While the Soli has been largely phased out for most taxpayers, high earners still face it. More pressing is Germany's inheritance and gift tax with rates up to 50%. Cyprus has zero inheritance tax and zero wealth tax.
— What Cyprus Offers You
— Relocation Timeline
Model §6 AStG deemed disposal, confirm EU deferral eligibility, file German notification.
Incorporate Cyprus LTD, appoint local director, establish genuine office presence to rebut CFC arguments.
De-register from German municipality, terminate or restructure German company if applicable.

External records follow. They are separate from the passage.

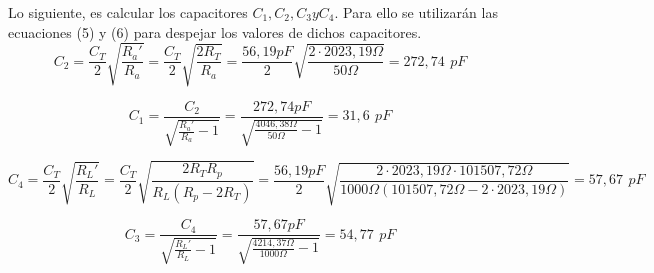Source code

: Lo siguiente, es calcular los capacitores \(C_1, C_2, C_3 y C_4 \). Para ello se utilizarán las ecuaciones (5) y (6) para despejar los valores de dichos capacitores.
\begin{equation}
    C_2 = \frac{C_T}{2}\sqrt{\frac{R_a'}{R_a}} = \frac{C_T}{2}\sqrt{\frac{2R_T}{R_a}} = \frac{56,19pF}{2}\sqrt{\frac{2\cdot2023,19\Omega}{50\Omega}} = 272,74 \,\ pF
\end{equation}

\begin{equation}
    C_1 = \frac{C_2}{\sqrt{\frac{R_a'}{R_a}-1}} = \frac{272,74pF}{\sqrt{\frac{4046,38\Omega}{50\Omega}-1}} = 31,6 \,\ pF
\end{equation}

\begin{equation}
    C_4 = \frac{C_T}{2}\sqrt{\frac{R_L'}{R_L}} = \frac{C_T}{2}\sqrt{\frac{2R_TR_p}{R_L(R_p-2R_T)}} = \frac{56,19pF}{2}\sqrt{\frac{2\cdot2023,19\Omega \cdot 101507,72\Omega}{1000\Omega(101507,72\Omega-2\cdot2023,19\Omega)}} = 57,67 \,\ pF
\end{equation}

\begin{equation}
    C_3 = \frac{C_4}{\sqrt{\frac{R_L'}{R_L}-1}} = \frac{57,67pF}{\sqrt{\frac{4214,37\Omega}{1000\Omega}-1}} = 54,77 \,\ pF
\end{equation}




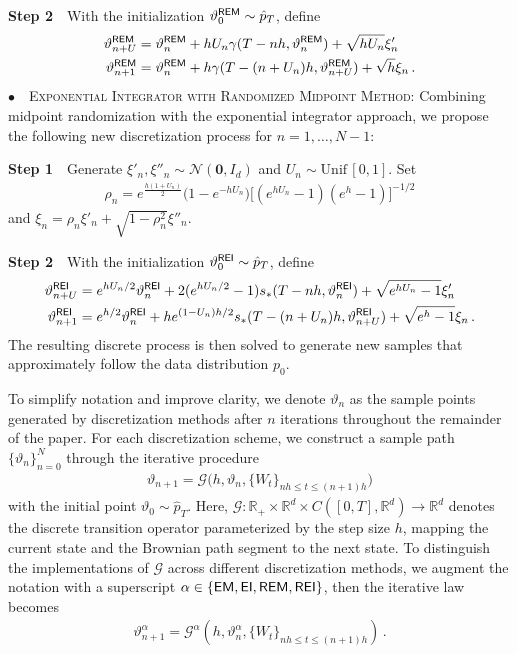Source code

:\documentclass[11pt]{article}
\def\R{\mathbb R}
\begin{document}
\vspace{0.2cm}
\textbf{Step 2}~~With the initialization $\vartheta^{\sf REM}_{0}\sim\hat p_T$, define
\begin{align*}
\vartheta^{\sf REM}_{n+U}&=
\vartheta^{\sf REM}_{n}
+hU_n\gamma(T-nh,\vartheta^{\sf REM}_{n})
 +{\sqrt{hU_n}\xi'_n}\\
\vartheta^{\sf REM}_{n+1}&=\vartheta^{\sf REM}_{n}
+h\gamma(T-(n+U_n)h, \vartheta^{\sf REM}_{n+U})
 +{\sqrt{h}\xi_n}\,.
\end{align*}
\noindent $\bullet$~~\textsc{Exponential Integrator with Randomized Midpoint Method:} \quad Combining midpoint randomization with the exponential integrator approach, we propose the following new discretization process
for $n=1,\dots,N-1$:

\vspace{0.2cm}
\textbf{Step 1}~~Generate $\xi'_n,\xi''_n\sim \mathcal{N}(\mathbf{0},I_d)$ and $U_n\sim\text{Unif}\,[0,1]$. 
Set 
\begin{align*}
 \rho_n= e^{\frac{h(1+U_n)}{2}}\big(1-e^{-hU_n}\big)\Big[{(e^{hU_n}-1)(e^h-1)}  \Big]^{-1/2}
\end{align*} 
and $\xi_n=\rho_n\xi'_n+\sqrt{1-\rho_n^2}\xi''_n$.

\vspace{0.2cm}
\textbf{Step 2}~~With the initialization $\vartheta^{\sf REI}_{0}\sim\hat p_T$, define
\begin{align*}
\vartheta^{\sf REI}_{n+U}&=e^{hU_n/2}\vartheta^{\sf REI}_{n}
+2(e^{hU_n/2}-1)s_*(T-nh,\vartheta^{\sf REI}_{n}) +\sqrt{e^{hU_n}-1}\xi'_n\\
\vartheta^{\sf REI}_{n+1}&=e^{h/2}\vartheta^{\sf REI}_{n}
+he^{(1-U_n)h/2}s_*(T-(n+U_n)h,\vartheta^{\sf REI}_{n+U}) +\sqrt{e^h-1}\xi_n\,.
\end{align*}
The resulting discrete process is then solved to generate new samples that approximately follow the data distribution $p_0$.

To simplify notation and improve clarity,
we denote $\vartheta_n$ as the sample points generated by discretization methods after $n$ iterations throughout the remainder of the paper.
For each discretization scheme, we construct a sample path $\{\vartheta_n\}_{n=0}^N$ through the iterative procedure
\begin{align*}
\vartheta_{n+1}=\mathcal{G}\big(h,\vartheta_n,\{W_t\}_{nh\leqslant t\leqslant (n+1)h}\big)
\end{align*}
with the initial point $\vartheta_0\sim\hat{p}_T$.
Here, $\mathcal{G}:\R_+\times\R^d\times C([0,T],\R^d)\to\mathbb{R}^d$ denotes the discrete transition operator parameterized by the step size $h$, mapping the current state and the Brownian path segment to the next state.
To distinguish the implementations of $\mathcal{G}$ across different discretization methods, we augment the notation with a superscript $\alpha\in\{\sf EM,\sf EI,\sf REM,\sf REI\}$, then the iterative law becomes
\begin{align*}
    \vartheta_{n+1}^{\alpha}=\mathcal{G}^{\alpha}(h,\vartheta_n^{\alpha},\{W_t\}_{nh\leqslant t\leqslant (n+1)h})\,.
\end{align*}
\end{document}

60-day or 183-day rule satisfied, TIC and non-dom status issued, Cyprus becomes sole tax residence.
— Frequently Asked Questions
Yes. Because Cyprus is an EU member state, the European Court of Justice case law (confirmed in §6 AStG) allows you to defer the exit tax in annual instalments rather than paying it as a lump sum on departure. You must notify German authorities and meet the reporting requirements annually.
Germany's CFC rules apply when a German-resident shareholder owns more than 50% of a foreign company that earns passive income at a rate below 25%. You can break the CFC nexus by establishing real substance in Cyprus: an office, local employees, active management in Cyprus, and genuine decision-making on the island — not just a registered address.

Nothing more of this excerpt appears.